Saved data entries
::::::

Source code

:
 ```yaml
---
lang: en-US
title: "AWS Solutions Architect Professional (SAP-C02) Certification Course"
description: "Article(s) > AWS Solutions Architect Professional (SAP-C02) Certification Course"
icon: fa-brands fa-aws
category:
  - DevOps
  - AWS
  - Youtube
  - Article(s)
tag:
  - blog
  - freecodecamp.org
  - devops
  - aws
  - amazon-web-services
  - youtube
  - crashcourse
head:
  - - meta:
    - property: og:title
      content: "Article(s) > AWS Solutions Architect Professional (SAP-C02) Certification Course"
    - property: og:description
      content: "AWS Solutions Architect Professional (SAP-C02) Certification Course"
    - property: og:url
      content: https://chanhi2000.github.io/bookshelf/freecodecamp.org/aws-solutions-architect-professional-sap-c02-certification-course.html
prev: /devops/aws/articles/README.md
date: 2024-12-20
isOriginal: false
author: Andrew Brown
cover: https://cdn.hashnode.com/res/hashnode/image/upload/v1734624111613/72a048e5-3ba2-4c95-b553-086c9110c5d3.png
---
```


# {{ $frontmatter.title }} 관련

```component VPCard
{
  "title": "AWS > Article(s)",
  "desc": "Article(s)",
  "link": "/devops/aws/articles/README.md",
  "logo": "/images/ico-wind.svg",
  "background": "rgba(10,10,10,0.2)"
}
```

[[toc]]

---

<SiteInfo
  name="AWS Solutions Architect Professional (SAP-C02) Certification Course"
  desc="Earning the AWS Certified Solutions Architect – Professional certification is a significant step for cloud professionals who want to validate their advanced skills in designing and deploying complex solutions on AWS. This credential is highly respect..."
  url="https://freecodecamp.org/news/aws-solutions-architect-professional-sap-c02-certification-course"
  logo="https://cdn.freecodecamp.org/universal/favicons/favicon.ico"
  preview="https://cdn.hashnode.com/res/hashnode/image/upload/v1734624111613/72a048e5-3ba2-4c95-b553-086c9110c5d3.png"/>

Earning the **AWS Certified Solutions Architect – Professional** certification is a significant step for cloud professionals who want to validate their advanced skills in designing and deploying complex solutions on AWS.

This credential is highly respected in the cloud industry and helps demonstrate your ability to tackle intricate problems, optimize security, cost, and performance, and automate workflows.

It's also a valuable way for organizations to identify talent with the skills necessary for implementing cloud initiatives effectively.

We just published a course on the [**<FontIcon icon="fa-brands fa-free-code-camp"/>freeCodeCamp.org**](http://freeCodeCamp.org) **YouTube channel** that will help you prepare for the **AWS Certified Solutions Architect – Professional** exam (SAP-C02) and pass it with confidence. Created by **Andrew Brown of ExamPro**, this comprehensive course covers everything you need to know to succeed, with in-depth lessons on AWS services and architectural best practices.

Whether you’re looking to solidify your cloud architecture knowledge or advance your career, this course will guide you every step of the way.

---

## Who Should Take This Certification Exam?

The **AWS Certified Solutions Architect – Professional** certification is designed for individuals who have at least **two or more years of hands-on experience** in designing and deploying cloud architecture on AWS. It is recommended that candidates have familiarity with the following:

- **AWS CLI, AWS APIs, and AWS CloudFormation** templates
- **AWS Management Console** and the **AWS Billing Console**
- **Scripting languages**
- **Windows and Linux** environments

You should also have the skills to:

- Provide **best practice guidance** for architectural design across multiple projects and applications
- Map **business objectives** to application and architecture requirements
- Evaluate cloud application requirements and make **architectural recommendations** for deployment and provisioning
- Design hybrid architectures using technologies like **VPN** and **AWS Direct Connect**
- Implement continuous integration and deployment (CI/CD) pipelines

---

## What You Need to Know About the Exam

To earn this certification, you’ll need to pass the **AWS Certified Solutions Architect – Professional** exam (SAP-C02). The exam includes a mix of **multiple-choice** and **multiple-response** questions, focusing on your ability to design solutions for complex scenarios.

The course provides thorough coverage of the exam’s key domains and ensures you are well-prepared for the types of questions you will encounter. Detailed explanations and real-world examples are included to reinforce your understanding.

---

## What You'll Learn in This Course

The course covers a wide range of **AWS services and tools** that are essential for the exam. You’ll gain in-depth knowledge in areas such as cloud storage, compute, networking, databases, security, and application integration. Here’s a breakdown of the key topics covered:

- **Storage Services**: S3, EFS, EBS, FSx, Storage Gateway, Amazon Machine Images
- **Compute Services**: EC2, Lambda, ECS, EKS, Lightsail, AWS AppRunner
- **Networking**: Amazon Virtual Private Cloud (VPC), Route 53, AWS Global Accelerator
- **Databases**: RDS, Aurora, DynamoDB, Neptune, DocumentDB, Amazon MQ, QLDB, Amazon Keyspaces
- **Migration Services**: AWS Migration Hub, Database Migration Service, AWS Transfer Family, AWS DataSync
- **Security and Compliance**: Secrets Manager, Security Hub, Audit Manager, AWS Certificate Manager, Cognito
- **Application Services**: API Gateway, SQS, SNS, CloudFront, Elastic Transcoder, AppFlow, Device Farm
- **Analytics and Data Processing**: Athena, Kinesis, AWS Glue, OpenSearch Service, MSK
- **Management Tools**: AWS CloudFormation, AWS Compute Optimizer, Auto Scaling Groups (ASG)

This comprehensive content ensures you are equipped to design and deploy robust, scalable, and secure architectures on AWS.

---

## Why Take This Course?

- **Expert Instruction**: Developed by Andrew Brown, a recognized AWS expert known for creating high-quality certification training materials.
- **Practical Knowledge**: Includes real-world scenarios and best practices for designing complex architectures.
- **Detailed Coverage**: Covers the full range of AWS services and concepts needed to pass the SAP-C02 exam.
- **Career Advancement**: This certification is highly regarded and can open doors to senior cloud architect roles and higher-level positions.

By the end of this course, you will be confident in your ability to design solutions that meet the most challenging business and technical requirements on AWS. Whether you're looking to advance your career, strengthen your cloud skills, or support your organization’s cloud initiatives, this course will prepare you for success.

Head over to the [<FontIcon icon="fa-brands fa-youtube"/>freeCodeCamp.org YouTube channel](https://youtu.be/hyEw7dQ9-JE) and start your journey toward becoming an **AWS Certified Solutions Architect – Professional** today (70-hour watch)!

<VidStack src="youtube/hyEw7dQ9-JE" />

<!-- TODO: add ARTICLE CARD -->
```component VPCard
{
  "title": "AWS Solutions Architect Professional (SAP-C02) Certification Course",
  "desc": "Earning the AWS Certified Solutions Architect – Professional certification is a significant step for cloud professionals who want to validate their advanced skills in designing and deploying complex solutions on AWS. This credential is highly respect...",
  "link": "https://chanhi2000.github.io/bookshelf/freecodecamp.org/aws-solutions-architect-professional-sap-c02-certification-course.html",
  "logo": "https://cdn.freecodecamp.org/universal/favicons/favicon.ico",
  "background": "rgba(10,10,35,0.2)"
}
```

::::::

All lines above from the one containing "- **AWS CLI, AWS" to the one containing "- Implement continuous" must be repeated exactly, both lines included, and no others.

**SOLUTION FOR THIS PROBLEM**
- **AWS CLI, AWS APIs, and AWS CloudFormation** templates
- **AWS Management Console** and the **AWS Billing Console**
- **Scripting languages**
- **Windows and Linux** environments

You should also have the skills to:

- Provide **best practice guidance** for architectural design across multiple projects and applications
- Map **business objectives** to application and architecture requirements
- Evaluate cloud application requirements and make **architectural recommendations** for deployment and provisioning
- Design hybrid architectures using technologies like **VPN** and **AWS Direct Connect**
- Implement continuous integration and deployment (CI/CD) pipelines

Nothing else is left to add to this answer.